Kalani Sitake Wants His BYU Program To ‘Rhyme’ With LaVell Era
PROVO, Utah – The BYU football team closed out fall camp on Wednesday with one final scrimmage at LaVell Edwards Stadium.
The man whose name graces the stadium, LaVell Edwards, was a mentor to current head coach Kalani Sitake. Sitake wants Edwards’ legacy to be remembered and honored with his team today.
To do that Sitake had LaVell’s wife, Patti Edwards address the team on Wednesday.
“This morning we had a really cool thing, we were lucky to have Patti Edwards come to speak to the team,” Sitake said. “I’m feeling old because a lot of the guys weren’t even born when I was playing. Makes me feel old but that makes me think that I don’t know if they really know LaVell Edwards and who he is as a person.”
Sitake played for Edwards during the 1994 and 1997 thru 2000 seasons. In Edwards final season as head coach in 2000, Sitake was one of the captains of that team.
Since Sitake became BYU’s head coach in December 2015, he has continued to have a close relationship with the Edwards family.
LaVell Edwards had 19 wins in his first 37 games as BYU head coach; it's the same number of wins Kalani Sitake has after his first 37 games.
— Greg Wrubell (@gregwrubell) November 19, 2018
“Throughout camp, we’ve been really trying to have an emphasis on teaching them more about LaVell and the impact he had on College Football but also the person that he was, the father and husband that he was, and the mentor and coach he was,” said Sitake. “Having Patti this morning speak to the team was a really special treat for our players. They were just really excited to have her talk and she did an amazing job.”

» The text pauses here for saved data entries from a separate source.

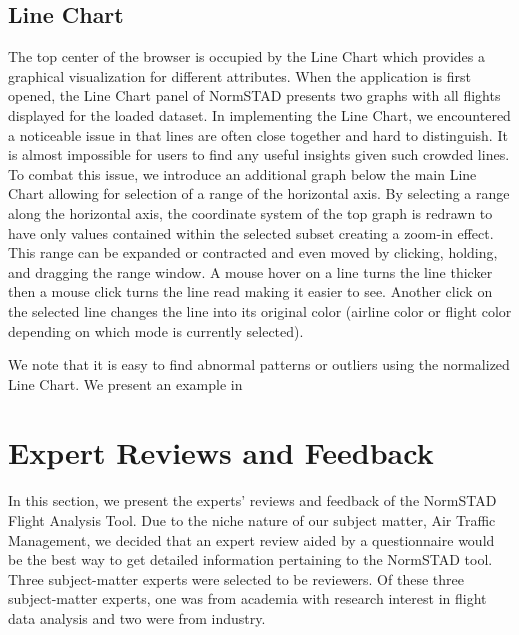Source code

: \documentclass{sig-alternate}
\begin{document}
\subsection{Line Chart}
\label{subsec-linechart}
The top center of the browser is occupied by the Line Chart which provides a graphical
visualization for different attributes. When the application is first opened,
the Line Chart panel of NormSTAD presents two graphs with all flights displayed for the loaded
dataset. In implementing the Line Chart, we encountered a noticeable issue in that lines are often
close together and hard to distinguish. It is almost impossible for users to find any useful insights
given such crowded lines. To combat this issue, we introduce an additional graph below the main
Line Chart allowing for selection of a range of the horizontal axis. By selecting a range along 
the horizontal axis, the coordinate system of the top graph is redrawn to have only values contained within
the selected subset creating a zoom-in effect. This range can be expanded or contracted and even moved
by clicking, holding, and dragging the range window. A mouse hover on a line turns the line thicker
then a mouse click turns the line read making it easier to see. Another click on the selected 
line changes the line into its original color (airline color or flight color depending on 
which mode is currently selected). 

We note that it is easy to find abnormal patterns or outliers using the normalized Line Chart. We 
present an example in

\section{Expert Reviews and Feedback}
\label{sec-expert-review}

In this section, we present the experts' reviews and feedback of the NormSTAD Flight 
Analysis Tool. Due to the niche nature of our subject matter, Air Traffic Management, we decided
that an expert review aided by a questionnaire would be the best way to get detailed
information pertaining to the NormSTAD tool. Three subject-matter experts were selected
to be reviewers. Of these three subject-matter experts, one was from academia with 
research interest in flight data analysis and two were from industry. 
\end{document}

Why is it important to Sitake that his players know the history of BYU football and LaVell Edwards?
“I played for the man and I love him and I think the more we talk about him and just to let them know what kind of person he was, the better we will be,” Sitake said.
Coach Sitake invited Patty Edwards to the final day of fall camp to talk to the team about LaVell and his legacy. I asked Coach why that was important for him to do for this team. Here is his answer tonight on @KSL5TV at 6pm. @kslsports #BYUFootball https://t.co/QVuU2OwGBt
— Sam Farnsworth (@SFarnsworthKSL) August 21, 2019
Sitake’s first three years draw a lot of parallels to that of Edwards’s first three seasons as the BYU head coach from 1972-1974. Like Sitake, Edwards had a losing season in his second year as head coach. Through three seasons, Sitake has 20 wins, Edwards had 19. Cougar fans everywhere hope that Sitake can repeat the success that Edwards had once upon a time.
“We always talk about history repeating itself, but I think Mark Twain said that history doesn’t repeat itself it just rhymes, so hopefully we can rhyme and rhyme with what LaVell did here,” Sitake said.